[RAW DATA Boundary: Start]
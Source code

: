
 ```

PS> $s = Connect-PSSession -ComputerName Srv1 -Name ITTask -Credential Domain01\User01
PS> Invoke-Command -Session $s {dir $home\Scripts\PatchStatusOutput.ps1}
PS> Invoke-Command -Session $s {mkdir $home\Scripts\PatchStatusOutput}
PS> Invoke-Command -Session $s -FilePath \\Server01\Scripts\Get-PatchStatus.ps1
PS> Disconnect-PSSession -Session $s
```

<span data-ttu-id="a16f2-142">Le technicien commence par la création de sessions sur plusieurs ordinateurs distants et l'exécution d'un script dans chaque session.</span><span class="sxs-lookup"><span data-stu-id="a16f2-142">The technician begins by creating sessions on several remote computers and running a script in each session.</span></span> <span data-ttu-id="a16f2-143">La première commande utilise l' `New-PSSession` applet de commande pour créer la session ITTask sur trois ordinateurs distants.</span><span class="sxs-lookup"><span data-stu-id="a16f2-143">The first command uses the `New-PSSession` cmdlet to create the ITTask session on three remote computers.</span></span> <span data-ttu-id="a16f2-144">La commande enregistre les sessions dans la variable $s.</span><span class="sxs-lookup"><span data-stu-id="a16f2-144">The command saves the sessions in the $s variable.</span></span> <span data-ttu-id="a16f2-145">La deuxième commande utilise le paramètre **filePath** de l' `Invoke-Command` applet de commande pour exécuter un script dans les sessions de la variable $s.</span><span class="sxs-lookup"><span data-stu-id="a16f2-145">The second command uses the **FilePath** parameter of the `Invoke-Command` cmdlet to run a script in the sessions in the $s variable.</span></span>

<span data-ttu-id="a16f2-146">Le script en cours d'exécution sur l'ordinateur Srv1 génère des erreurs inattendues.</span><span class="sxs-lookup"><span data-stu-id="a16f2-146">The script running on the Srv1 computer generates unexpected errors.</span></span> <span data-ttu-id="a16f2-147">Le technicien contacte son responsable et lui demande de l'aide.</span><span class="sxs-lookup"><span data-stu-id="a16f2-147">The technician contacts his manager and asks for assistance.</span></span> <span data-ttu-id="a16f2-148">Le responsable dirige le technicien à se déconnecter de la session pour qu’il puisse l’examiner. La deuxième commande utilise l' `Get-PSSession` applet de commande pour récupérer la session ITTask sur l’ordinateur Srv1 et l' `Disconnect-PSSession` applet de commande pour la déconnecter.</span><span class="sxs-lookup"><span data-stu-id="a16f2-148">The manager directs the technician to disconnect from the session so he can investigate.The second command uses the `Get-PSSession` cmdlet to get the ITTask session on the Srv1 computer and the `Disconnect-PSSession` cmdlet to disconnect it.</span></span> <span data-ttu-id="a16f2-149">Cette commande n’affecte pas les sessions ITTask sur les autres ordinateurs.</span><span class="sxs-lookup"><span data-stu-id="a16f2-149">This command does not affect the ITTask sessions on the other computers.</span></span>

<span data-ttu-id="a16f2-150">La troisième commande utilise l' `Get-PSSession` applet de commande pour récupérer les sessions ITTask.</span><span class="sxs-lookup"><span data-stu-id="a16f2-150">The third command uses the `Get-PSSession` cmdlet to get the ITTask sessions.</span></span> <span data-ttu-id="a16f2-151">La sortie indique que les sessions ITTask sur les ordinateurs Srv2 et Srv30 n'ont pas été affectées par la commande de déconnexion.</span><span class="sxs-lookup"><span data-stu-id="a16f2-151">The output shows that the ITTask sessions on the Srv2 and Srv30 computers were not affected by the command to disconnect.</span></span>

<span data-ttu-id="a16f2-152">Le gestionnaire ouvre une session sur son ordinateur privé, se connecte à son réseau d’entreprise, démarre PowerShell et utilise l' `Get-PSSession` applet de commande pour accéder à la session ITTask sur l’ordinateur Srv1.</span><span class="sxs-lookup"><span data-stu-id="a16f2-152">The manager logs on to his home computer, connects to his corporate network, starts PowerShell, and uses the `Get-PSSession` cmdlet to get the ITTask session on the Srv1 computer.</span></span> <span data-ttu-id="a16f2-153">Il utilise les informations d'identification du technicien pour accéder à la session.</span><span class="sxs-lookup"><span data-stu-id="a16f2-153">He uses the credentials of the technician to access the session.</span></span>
[RAW DATA Boundary: End]
* _TASK ITEM_: Look over the data and work out how many lines include the word "PatchStatusOutput"; reply with the number only.

* _ANSWER TO THE EXERCISE_: 2